Akhir Citarum Harum
Program Citarum Harum melalui Perpres Nomor 15 Tahun 2018 ditargetkan selesai tahun 2025. Bagaimana potret sungai terpanjang di Jawa Barat sepanjang 2024?
Program Citarum Harum melalui Perpres Nomor 15 Tahun 2018 ditargetkan selesai tahun 2025. Bagaimana potret sungai terpanjang di Jawa Barat sepanjang 2024?
BandungBergerak.id - Pendi (40 tahun) melempar jaring halus ke perairan berwarna hitam berbau menusuk hidung di Sungai Cikijing, Desa Bojongloa, Kecamatan Rancaekek, Kabupaten Bandung, 17 November 2024. Sungai ini telah tercemar limbah industri tekstil. Cacing-cacing halus berwarna merah tua menempel di jaring milik Pendi yang tekstur kainnya sangat rapat.
Pencemaran sungai tak hanya di Sungai Cikijing. Delia dan Erlita (ke duanya berusia 11 tahun), bergegas menuju fasilitas mandi cuci kakus (MCK) umum di ujung kampung. Azura (10 tahun) tak lama menyusul teman-temannya. Tiga anak perempuan kelas 5 SDN Padasuka 3 tersebut bergantian mengisi bak penampung air yang ditimba dari sumur penampung di fasilitas MCK Kampung Ciwalengke, Desa Sukamaju, Kecamatan Majalaya, Kabupaten Bandung, 30 Mei 2024. Air tersebut dialirkan langsung dari Sungai Ciwalengke yang tercemar limbah rumah tangga dan sampah.

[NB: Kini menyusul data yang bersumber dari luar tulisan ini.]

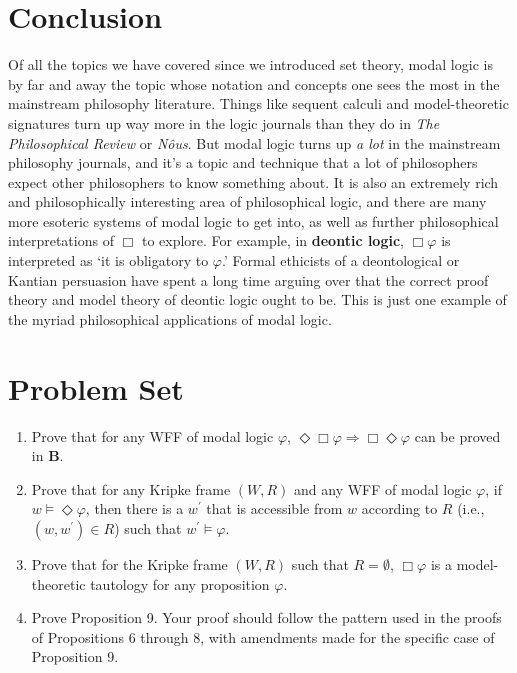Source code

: \documentclass[11pt]{article}
\theoremstyle{definition}
\theoremstyle{remark}
\begin{document}
\section{Conclusion}
Of all the topics we have covered since we introduced set theory, modal logic is by far and away the topic whose notation and concepts one sees the most in the mainstream philosophy literature. Things like sequent calculi and model-theoretic signatures turn up way more in the logic journals than they do in \textit{The Philosophical Review} or \textit{N\^ous}. But modal logic turns up \textit{a lot} in the mainstream philosophy journals, and it's a topic and technique that a lot of philosophers expect other philosophers to know something about. It is also an extremely rich and philosophically interesting area of philosophical logic, and there are many more esoteric systems of modal logic to get into, as well as further philosophical interpretations of $\Box$ to explore. For example, in \textbf{deontic logic}, $\Box\varphi$ is interpreted as `it is obligatory to $\varphi$.' Formal ethicists of a deontological or Kantian persuasion have spent a long time arguing over that the correct proof theory and model theory of deontic logic ought to be. This is just one example of the myriad philosophical applications of modal logic.\par

\section*{Problem Set}
\begin{enumerate}
    \item Prove that for any WFF of modal logic $\varphi$, $\Diamond\Box\varphi\Rightarrow\Box\Diamond\varphi$ can be proved in \textbf{B}. 

    \item Prove that for any Kripke frame $(W,R)$ and any WFF of modal logic $\varphi$, if $w\vDash\Diamond \varphi$, then there is a $w^{\prime}$ that is accessible from $w$ according to $R$ (i.e., $(w,w^{\prime})\in R$) such that $w^{\prime}\vDash \varphi$. 

    \item Prove that for the Kripke frame $(W,R)$ such that $R=\emptyset$, $\Box \varphi$ is a model-theoretic tautology for any proposition $\varphi$. 

    \item Prove Proposition 9. Your proof should follow the pattern used in the proofs of Propositions 6 through 8, with amendments made for the specific case of Proposition 9.
\end{enumerate}
\end{document}
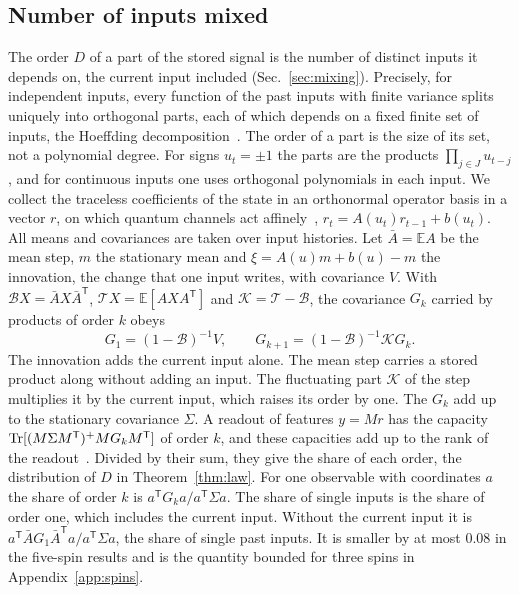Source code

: \subsection{Number of inputs mixed}
\label{sec:order}
The order $D$ of a part of the stored signal is the number of distinct inputs it depends on, the current input
included (Sec.~\ref{sec:mixing}).
Precisely, for independent inputs, every function of the past inputs with finite variance splits uniquely into orthogonal parts, each of which
depends on a fixed finite set of inputs, the Hoeffding decomposition~\cite{Hoeffding1948}. The order of a part is the
size of its set, not a polynomial degree. For signs
$u_t=\pm1$ the parts are the products $\prod_{j\in J}u_{t-j}$, and for continuous inputs one uses orthogonal
polynomials in each input. We collect the traceless
coefficients of the state in an orthonormal operator basis in a vector $r$, on which quantum channels act
affinely~\cite{MartinezPenaOrtega2023,MartinezPenaOrtega2025}, $r_t=A(u_t)r_{t-1}+b(u_t)$. All means and covariances
are taken over input histories. Let $\bar A=\mathbb EA$
be the mean step, $m$ the stationary mean and $\xi=A(u)m+b(u)-m$ the innovation, the change that one input writes,
with covariance $V$. With $\mathcal BX=\bar AX\bar A^{\mathsf T}$, $\mathcal TX=\mathbb E[AXA^{\mathsf T}]$ and
$\mathcal K=\mathcal T-\mathcal B$, the covariance $G_k$ carried by products of order $k$ obeys
\begin{equation}
  G_1=(1-\mathcal B)^{-1}V,\qquad G_{k+1}=(1-\mathcal B)^{-1}\mathcal KG_k .
  \label{eq:recursion}
\end{equation}
The innovation adds the current input alone. The mean step carries a stored product along without adding an input. The
fluctuating part $\mathcal K$ of the step multiplies it by the current input, which raises its order by one. The $G_k$
add up to the stationary covariance $\Sigma$. A readout of features $y=Mr$ has the capacity
$\Tr[(M\Sigma M^{\mathsf T})^+MG_kM^{\mathsf T}]$ of order $k$, and these capacities add up to the rank of the
readout~\cite{Dambre2012}. Divided by their sum, they give the share of each order, the distribution of $D$ in
Theorem~\ref{thm:law}. For one observable with coordinates $a$ the share of order $k$ is
$a^{\mathsf T}G_ka/a^{\mathsf T}\Sigma a$. The share of single inputs is the share of order one, which includes the
current input. Without the current input it is $a^{\mathsf T}\bar AG_1\bar A^{\mathsf T}a/a^{\mathsf T}\Sigma a$, the
share of single past inputs. It is smaller by at most 0.08 in the five-spin results and is the quantity bounded for
three spins in Appendix~\ref{app:spins}.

Baik Sungai Cikijing maupun Sungai Ciwalengke merupakan anak Sungai Citarum, sungai terpanjang di Jawa Barat yang juga tercemar. Di bawah jembatan Batujajar atau warga sekitar menyebutnya jembatan BBS (Babakan Sapan), Kabupaten Bandung, 12 Juni 2024, perahu-perahu pemulung hilir mudik di atas permukaan sampah yang menutupi seluruh permukaan Sungai Citarum.
Dari atas terlihat seperti perahu yang terdampar di tengah tempat pembuangan akhir sampah, tak terlihat air sama sekali. Sekitar 30 meter dari perahu-perahu pemulung tampak satu unit ekskavator yang mengapung di atas baja terapung. Alat keruk tersebut beroprasi untuk mengurai lautan sampah yang menutupi permukaan Sungai Citarum.
Mereka harus bergegas memungut sampah-sampah bernilai jual seperti plastik kemasan air minum sebelum hamparan sampah itu diurai ekskavator. Sementara lebih dari 10 perahu lain yang berisi relawan dari Bening Saguling Foundation, BBWS Citarum, sejumlah anggota TNI Satgas Citarum Harum, dan relawan organisasi lingkungan lainnya hilir mudik juga untuk memunguti semua sampah yang menutup permukaan sungai.
Mereka mengumpulkan semua jenis sampah organik dan anorganik dalam karung di atas perahu masing-masing, lalu membawanya ke daratan, dan kembali lagi ke air untuk memungut sampah lain. Eceng gondok, sedimentasi, dan sampah-sampah besar seperti kasur cukup mempersulit petugas, membuat pekerjaan lebih lambat. Bangkai-bangkai binatang juga menimbulkan bau tak sedap, seperti seekor anjing mati yang sudah menggembung jadi sebesar domba.
Hamparan sampah memanjang sekitar 3 kilometer dengan lebar badan sungai sekitar 60 meter. Diperkirakan bobot lautan sampah ini mencapai 200 ton. Kawasan Batujajar dan Cihampelas di Kabupaten Bandung Barat adalah benteng terakhir penahan sampah dari Bandung Raya yang dibuang ke Sungai Citarum.
Ada semacam trashboom raksasa di sana, seperti bentangan sling baja untuk menahan sampah agar tak masuk ke Waduk Saguling. Fenomena lautan sampah di Batujajar dan Cihampelas ini selalu berulang dari tahun ke tahun, paling tidak sesuai dengan dokumentasi foto yang saya miliki sejak bergulirnya program Citarum Bestari dan Citarum Harum.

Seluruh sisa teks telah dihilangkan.